(ACTION ITEM): Among the records below, find each line containing the word "String" and copy it.

Top of INPUT DATA

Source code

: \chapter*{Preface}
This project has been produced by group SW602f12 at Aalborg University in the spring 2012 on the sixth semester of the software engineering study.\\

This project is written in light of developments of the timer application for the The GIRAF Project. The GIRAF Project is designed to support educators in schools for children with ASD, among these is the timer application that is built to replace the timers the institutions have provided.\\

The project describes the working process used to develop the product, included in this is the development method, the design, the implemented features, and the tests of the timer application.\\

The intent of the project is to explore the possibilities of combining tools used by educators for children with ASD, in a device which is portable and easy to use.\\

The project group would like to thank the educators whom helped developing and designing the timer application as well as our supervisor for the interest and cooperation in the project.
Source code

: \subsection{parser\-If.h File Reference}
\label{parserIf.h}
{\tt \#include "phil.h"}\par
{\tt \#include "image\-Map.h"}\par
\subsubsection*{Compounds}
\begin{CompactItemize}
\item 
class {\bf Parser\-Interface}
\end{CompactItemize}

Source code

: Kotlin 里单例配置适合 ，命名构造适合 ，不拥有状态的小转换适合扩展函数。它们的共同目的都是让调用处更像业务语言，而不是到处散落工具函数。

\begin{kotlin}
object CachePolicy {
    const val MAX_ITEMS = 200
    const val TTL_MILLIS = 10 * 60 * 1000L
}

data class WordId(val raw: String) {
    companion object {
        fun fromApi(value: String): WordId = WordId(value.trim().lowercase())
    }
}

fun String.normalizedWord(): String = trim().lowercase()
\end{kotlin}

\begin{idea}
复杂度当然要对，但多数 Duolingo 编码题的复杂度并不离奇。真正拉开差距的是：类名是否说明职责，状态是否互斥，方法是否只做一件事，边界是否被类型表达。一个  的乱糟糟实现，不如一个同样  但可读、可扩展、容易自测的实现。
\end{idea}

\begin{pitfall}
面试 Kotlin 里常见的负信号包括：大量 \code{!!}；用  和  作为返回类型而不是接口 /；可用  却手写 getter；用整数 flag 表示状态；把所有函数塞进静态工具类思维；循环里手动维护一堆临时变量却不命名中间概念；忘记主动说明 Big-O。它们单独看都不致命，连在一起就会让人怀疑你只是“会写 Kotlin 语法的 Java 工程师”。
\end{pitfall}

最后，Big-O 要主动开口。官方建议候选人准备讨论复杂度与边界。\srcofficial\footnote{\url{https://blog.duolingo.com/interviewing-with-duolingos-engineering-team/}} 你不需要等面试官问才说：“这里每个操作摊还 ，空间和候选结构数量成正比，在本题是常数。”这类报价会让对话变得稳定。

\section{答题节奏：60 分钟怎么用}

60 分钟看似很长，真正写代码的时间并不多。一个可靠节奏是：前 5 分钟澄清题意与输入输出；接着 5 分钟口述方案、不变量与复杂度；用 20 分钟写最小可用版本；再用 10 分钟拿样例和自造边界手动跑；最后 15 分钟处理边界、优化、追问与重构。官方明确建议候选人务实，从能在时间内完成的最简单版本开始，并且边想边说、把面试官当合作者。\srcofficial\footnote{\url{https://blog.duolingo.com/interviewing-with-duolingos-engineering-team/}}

Bottom of INPUT DATA

(TASK RESULT):
data class WordId(val raw: String) {
        fun fromApi(value: String): WordId = WordId(value.trim().lowercase())
fun String.normalizedWord(): String = trim().lowercase()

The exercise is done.